9. Energy harvesting from human body to power mobile and wearable devices
The energy stored in human body is equal to the energy stored in 1000 kg of AAA battery . Daily activities consume several hundreds of power. At the same time, mobile devices (such as smart phone) consumes only 1~5W of energy . It is possible to harvest energy from human body to power the mobile and wearable devices. However, conventional energy harvesting devices such as hand crank generators burdens and exhausts the human body. It is desirable for the energy harvesting devices to be low burden and incorporate into everyday activities. Two energy harvesting devices were developed in the lab.
We have developed a mechanical Motion Rectification (MMR) based energy harvesting backpack, which weighs only 1.7 lb. The energy harvesting backpack is able to harvest 3W of power when walking at 3 mph. Treadmill experiments show that MMR backpack have nearly six-fold improvement in bandwidth. MMR backpack can have two- to ten-fold increase in specific power.
Energy harvesting shoes
With the rapid development of low-power devices, wearable electronics are booming in sports, healthcare, and entertainment industries. Traditional way to charge these devices inevitably interrupts their use. Human walking offers sufficiently harvestable and convertible energy sources that can be harvested to continuously power wearable sensors in health monitoring and low-power devices. In particular, the foot motion could produce large force excitations due to heel strike and leg swing. This project proposes an embedded piezoelectric footwear energy harvester by exploring the dynamic force excitation in a heel.

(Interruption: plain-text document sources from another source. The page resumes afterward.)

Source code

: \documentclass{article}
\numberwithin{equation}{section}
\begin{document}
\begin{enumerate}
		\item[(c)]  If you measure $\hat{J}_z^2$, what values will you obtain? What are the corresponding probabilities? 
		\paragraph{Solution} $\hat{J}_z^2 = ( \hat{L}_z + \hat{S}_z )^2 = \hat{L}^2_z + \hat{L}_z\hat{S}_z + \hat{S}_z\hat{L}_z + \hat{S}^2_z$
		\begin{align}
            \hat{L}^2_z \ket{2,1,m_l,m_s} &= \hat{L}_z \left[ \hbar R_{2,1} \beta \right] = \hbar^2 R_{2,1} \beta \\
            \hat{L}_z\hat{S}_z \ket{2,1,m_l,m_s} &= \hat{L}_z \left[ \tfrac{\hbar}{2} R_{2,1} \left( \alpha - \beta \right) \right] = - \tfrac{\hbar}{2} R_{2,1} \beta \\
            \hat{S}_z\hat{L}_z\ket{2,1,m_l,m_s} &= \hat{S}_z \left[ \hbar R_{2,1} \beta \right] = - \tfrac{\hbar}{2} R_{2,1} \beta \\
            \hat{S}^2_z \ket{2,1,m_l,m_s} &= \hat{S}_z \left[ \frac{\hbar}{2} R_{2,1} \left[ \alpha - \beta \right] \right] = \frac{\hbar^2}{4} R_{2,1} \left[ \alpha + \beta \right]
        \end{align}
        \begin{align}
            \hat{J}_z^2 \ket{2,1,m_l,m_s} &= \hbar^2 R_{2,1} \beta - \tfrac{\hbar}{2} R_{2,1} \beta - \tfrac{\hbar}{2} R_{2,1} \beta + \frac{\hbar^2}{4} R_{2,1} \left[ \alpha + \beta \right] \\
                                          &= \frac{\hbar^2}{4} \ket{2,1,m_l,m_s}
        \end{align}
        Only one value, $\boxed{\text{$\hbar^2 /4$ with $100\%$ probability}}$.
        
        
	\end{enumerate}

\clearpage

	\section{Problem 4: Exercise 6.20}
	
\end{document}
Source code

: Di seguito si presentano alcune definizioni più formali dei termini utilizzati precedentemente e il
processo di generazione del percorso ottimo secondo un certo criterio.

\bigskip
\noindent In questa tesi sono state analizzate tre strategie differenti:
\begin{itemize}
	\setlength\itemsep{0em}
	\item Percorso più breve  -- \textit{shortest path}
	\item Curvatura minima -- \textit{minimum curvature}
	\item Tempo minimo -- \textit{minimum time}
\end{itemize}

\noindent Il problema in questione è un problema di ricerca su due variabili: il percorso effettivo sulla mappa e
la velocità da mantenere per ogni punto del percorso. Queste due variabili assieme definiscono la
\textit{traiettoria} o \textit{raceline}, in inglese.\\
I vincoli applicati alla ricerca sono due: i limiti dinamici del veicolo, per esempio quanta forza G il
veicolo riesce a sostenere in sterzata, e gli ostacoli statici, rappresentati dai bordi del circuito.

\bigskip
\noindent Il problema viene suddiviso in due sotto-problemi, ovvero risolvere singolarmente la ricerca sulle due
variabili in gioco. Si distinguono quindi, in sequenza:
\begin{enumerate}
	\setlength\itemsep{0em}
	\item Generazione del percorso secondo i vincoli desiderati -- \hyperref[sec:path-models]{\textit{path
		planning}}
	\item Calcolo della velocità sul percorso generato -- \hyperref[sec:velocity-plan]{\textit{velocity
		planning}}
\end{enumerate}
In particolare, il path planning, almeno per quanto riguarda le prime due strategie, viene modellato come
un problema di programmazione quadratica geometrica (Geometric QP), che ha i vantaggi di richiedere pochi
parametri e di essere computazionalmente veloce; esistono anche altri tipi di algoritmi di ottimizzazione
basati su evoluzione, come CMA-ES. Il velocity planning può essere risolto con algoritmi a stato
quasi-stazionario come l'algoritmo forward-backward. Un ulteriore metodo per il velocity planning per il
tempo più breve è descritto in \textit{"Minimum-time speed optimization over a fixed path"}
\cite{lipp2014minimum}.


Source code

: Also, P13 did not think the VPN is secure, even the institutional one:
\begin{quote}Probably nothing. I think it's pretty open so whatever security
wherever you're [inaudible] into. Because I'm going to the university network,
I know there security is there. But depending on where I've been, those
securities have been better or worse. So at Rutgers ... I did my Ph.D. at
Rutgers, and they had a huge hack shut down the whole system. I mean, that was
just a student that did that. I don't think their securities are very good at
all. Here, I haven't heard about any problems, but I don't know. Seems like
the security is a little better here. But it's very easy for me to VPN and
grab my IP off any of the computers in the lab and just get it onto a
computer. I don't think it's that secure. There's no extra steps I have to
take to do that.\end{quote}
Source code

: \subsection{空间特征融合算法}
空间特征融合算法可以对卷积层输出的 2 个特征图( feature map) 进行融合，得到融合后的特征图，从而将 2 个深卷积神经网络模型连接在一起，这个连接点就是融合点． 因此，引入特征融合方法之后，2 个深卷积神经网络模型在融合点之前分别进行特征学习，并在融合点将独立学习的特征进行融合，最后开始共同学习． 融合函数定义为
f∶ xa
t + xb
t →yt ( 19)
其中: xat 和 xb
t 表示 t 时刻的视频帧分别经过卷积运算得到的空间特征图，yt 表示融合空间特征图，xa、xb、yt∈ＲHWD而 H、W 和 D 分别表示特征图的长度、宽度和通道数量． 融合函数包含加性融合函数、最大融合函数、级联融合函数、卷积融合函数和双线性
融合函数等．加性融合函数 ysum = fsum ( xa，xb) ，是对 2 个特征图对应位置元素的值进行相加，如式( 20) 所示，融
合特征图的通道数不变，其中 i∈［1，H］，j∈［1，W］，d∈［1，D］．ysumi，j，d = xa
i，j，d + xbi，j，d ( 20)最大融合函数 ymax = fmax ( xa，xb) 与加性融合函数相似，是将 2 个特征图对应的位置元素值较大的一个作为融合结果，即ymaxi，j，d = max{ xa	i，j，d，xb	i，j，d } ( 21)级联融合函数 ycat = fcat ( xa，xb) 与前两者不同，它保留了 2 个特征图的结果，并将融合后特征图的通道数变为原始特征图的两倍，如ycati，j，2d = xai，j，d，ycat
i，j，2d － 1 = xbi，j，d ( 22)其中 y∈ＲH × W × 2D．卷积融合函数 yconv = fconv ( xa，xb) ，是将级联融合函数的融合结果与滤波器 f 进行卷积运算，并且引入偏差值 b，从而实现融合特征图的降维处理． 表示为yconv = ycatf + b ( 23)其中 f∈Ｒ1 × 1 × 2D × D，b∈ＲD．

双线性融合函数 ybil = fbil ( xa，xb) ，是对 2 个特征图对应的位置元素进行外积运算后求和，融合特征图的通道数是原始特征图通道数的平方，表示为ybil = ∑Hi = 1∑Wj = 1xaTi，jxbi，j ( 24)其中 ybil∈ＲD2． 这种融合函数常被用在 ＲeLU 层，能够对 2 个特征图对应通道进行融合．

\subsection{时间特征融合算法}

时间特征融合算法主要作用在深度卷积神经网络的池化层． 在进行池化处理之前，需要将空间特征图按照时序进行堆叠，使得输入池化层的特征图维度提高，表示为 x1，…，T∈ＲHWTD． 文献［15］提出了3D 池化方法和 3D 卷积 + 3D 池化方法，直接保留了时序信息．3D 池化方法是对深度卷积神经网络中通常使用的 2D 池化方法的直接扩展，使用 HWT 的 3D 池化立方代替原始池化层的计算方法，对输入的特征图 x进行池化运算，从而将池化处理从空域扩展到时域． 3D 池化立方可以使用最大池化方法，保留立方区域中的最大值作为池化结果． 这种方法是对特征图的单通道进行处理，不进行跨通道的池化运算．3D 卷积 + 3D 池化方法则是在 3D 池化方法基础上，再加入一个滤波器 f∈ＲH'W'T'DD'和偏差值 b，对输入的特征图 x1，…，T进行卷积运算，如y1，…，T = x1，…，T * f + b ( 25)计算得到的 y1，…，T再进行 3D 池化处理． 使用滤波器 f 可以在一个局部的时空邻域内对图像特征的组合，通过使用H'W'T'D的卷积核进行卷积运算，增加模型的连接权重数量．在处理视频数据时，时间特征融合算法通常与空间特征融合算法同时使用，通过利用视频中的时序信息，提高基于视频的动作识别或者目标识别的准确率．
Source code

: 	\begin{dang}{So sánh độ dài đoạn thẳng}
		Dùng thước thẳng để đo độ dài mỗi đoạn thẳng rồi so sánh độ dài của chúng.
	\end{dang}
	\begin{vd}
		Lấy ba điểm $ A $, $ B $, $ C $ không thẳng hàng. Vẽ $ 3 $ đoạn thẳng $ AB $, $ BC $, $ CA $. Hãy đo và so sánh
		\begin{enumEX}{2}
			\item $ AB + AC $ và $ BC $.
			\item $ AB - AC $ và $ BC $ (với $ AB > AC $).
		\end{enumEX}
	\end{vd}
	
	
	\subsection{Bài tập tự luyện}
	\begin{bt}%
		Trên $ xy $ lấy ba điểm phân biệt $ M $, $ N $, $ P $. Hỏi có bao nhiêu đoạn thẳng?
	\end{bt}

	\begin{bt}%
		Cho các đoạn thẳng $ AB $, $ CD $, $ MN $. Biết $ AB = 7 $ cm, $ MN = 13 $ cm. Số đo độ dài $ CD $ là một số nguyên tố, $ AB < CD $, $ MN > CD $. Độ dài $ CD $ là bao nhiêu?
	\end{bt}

The harvester is constituted of several piezoelectric stacks integrated in the well-designed and optimized force amplification frames and sandwiched by two heel-shaped aluminum plates. A survey investigation is implemented to disclose the dynamic force distribution in the heel induced by body weight and heel-strike at different walking speeds. An optimal force amplification frame is obtained by parameter optimization to achieve a large force amplification factor and efficient energy transmission. The measured average power of the prototype with six piezoelectric tacks is 9.3 mW/shoe at the walking speed of 3.0 mph (4.8 km/h). The simulated average power of the footwear harvester with four piezoelectric stacks is 20.4 mW/shoe based on the experimentally validated model.
10. Harvesting energy from pedestrians to power smart infrastructure
Energy harvesting paver (tile)
Harvesting energy from pedestrians can be used to power sensors in smart infrastructure, monitor structural health, and provide environmental sensing data. We developed an energy harvesting tile that can harvest 1.8J per step. The average electrical power output is 3.6W. The size is compatible with commercial tiles. The energy harvesting tile can scale up and deployed as normal tiles to pave the ground. The tile top panel movement is limited to 6mm (1/4 in.) to have least affect on human gait.